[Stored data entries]
*****

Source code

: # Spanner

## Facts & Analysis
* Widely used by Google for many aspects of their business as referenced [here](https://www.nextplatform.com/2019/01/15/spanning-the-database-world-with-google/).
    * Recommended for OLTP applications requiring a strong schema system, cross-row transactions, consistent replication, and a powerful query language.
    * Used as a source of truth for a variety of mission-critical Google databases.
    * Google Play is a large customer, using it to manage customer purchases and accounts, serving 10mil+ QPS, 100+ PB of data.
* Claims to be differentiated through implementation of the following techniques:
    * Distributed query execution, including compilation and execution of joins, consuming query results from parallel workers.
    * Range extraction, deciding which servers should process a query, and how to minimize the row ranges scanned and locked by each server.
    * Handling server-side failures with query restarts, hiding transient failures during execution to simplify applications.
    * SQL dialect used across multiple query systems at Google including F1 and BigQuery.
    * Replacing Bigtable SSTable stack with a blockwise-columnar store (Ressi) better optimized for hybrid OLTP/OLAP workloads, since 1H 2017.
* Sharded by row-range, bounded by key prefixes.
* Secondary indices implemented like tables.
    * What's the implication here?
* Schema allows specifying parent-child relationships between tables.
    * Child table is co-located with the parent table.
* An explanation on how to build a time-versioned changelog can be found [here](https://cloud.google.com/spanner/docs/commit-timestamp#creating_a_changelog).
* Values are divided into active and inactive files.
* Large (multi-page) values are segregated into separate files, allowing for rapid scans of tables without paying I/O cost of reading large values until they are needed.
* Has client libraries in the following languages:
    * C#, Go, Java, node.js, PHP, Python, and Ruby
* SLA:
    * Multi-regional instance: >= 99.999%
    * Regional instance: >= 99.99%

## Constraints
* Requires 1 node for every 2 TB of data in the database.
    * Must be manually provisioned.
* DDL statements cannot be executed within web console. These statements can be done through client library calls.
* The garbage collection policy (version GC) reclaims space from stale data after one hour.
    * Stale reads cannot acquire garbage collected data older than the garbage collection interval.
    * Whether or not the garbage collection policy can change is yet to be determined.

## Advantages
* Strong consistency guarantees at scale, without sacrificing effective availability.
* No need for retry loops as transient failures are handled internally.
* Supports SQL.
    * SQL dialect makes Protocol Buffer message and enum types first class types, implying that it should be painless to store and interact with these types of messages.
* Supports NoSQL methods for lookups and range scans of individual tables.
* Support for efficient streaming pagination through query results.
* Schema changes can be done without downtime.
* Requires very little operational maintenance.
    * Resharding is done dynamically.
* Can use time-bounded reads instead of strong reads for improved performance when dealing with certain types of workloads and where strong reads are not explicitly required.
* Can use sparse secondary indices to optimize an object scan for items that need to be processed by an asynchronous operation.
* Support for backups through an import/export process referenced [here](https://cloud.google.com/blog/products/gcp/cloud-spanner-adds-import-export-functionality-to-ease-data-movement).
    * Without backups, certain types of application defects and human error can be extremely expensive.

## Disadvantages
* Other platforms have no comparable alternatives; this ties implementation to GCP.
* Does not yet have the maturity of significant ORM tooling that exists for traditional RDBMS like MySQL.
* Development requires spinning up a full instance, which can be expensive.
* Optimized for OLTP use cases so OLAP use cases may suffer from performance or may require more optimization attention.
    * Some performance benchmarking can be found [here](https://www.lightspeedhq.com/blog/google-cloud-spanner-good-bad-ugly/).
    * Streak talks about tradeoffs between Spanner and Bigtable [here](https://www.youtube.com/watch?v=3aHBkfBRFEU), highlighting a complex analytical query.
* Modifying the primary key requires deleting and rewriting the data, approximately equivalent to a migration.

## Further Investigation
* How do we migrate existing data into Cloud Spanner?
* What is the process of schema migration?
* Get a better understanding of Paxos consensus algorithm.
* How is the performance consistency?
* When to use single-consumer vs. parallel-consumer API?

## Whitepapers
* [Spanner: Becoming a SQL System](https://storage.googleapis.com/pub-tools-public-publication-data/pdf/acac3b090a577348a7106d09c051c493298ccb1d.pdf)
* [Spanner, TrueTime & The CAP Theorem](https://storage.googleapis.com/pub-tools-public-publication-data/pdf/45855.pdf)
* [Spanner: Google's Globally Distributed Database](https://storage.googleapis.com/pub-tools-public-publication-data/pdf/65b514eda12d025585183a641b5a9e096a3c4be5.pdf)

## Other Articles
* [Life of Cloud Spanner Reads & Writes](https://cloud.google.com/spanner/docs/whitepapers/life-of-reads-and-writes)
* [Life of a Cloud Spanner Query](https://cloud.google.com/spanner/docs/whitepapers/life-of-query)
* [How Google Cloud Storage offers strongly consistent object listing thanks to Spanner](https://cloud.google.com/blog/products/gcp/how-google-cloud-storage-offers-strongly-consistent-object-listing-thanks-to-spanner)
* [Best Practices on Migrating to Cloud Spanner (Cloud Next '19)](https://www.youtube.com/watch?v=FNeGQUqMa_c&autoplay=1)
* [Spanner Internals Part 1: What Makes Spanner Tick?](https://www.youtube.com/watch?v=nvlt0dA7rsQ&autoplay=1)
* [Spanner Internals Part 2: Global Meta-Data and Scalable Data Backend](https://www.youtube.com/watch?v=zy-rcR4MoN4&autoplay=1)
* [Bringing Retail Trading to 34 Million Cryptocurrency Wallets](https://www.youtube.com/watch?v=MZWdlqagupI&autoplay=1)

*****

• HOW TO COMPLETE THIS TASK: Filter the records above for lines with "client".

• RESULT:
* Has client libraries in the following languages:
* DDL statements cannot be executed within web console. These statements can be done through client library calls.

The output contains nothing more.